EXTRACTED DATA
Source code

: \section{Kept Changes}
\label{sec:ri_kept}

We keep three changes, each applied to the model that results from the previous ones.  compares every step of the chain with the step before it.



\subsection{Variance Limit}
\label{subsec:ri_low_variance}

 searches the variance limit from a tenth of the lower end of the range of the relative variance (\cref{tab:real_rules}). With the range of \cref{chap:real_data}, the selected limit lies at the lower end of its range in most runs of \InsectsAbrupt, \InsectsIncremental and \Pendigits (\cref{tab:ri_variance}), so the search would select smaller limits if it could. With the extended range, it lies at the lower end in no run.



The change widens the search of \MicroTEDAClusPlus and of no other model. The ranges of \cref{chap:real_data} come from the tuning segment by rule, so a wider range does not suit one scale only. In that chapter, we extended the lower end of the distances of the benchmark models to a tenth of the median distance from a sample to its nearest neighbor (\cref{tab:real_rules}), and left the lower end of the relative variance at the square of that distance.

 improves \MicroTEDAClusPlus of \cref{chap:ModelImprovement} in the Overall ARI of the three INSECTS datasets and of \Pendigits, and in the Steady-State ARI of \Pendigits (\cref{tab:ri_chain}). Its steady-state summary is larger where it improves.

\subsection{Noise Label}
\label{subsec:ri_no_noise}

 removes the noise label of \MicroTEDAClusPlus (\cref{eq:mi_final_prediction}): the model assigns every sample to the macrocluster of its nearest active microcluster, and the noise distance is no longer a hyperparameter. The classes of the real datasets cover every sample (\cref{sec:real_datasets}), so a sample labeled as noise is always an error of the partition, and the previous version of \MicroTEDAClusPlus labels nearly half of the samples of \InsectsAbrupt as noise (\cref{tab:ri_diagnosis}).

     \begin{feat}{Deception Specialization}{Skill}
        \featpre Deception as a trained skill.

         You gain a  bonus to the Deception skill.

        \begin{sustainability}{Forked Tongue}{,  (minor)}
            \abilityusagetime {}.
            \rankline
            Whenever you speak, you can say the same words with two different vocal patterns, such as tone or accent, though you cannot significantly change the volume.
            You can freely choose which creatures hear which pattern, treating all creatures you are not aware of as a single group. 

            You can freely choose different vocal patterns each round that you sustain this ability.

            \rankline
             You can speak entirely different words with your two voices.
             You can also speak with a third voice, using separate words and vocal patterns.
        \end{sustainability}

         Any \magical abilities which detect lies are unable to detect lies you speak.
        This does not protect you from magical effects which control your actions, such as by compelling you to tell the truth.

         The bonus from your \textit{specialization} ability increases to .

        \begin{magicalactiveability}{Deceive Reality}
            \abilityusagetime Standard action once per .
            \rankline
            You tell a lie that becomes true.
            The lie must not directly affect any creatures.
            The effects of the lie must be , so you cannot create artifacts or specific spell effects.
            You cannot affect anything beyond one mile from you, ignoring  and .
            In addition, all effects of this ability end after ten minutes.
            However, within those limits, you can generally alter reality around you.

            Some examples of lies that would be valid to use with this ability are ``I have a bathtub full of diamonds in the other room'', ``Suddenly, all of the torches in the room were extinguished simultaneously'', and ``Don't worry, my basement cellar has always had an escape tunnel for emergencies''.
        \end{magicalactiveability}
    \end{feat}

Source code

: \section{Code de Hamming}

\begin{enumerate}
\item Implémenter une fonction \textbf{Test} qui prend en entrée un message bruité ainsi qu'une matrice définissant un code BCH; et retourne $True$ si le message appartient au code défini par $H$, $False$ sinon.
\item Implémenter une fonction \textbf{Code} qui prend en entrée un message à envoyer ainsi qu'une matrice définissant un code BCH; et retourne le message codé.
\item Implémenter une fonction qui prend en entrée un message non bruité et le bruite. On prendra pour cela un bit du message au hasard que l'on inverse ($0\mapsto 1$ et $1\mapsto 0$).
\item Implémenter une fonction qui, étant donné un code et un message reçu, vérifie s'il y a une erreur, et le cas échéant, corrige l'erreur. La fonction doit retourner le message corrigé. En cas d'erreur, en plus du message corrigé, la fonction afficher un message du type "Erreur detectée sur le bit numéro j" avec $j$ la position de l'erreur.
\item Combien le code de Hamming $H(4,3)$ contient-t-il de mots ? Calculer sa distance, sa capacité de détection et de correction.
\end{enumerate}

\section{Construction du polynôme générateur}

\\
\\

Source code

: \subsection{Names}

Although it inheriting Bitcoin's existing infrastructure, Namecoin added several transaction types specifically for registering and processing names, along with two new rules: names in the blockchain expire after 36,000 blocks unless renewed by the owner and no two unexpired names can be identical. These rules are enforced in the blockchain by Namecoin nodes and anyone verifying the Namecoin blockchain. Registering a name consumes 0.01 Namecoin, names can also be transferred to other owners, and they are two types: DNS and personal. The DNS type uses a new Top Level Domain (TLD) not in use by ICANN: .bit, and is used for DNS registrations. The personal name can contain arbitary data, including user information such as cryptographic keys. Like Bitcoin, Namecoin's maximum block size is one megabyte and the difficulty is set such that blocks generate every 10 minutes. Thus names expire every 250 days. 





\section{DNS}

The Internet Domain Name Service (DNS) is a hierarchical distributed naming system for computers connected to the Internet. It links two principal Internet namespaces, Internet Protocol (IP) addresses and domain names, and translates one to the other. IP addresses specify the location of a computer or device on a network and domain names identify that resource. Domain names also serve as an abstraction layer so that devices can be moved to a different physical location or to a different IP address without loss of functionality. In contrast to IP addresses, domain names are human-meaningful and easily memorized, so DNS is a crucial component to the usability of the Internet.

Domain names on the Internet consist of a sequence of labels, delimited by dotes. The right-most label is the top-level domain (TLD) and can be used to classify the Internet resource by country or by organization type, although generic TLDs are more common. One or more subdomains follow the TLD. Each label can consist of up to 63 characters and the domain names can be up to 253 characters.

WHAT TO DO
Check the listing above for lines containing the string "three", and copy each one.

RESULT FOR THIS EXERCISE
We keep three changes, each applied to the model that results from the previous ones.  compares every step of the chain with the step before it.
 improves \MicroTEDAClusPlus of \cref{chap:ModelImprovement} in the Overall ARI of the three INSECTS datasets and of \Pendigits, and in the Steady-State ARI of \Pendigits (\cref{tab:ri_chain}). Its steady-state summary is larger where it improves.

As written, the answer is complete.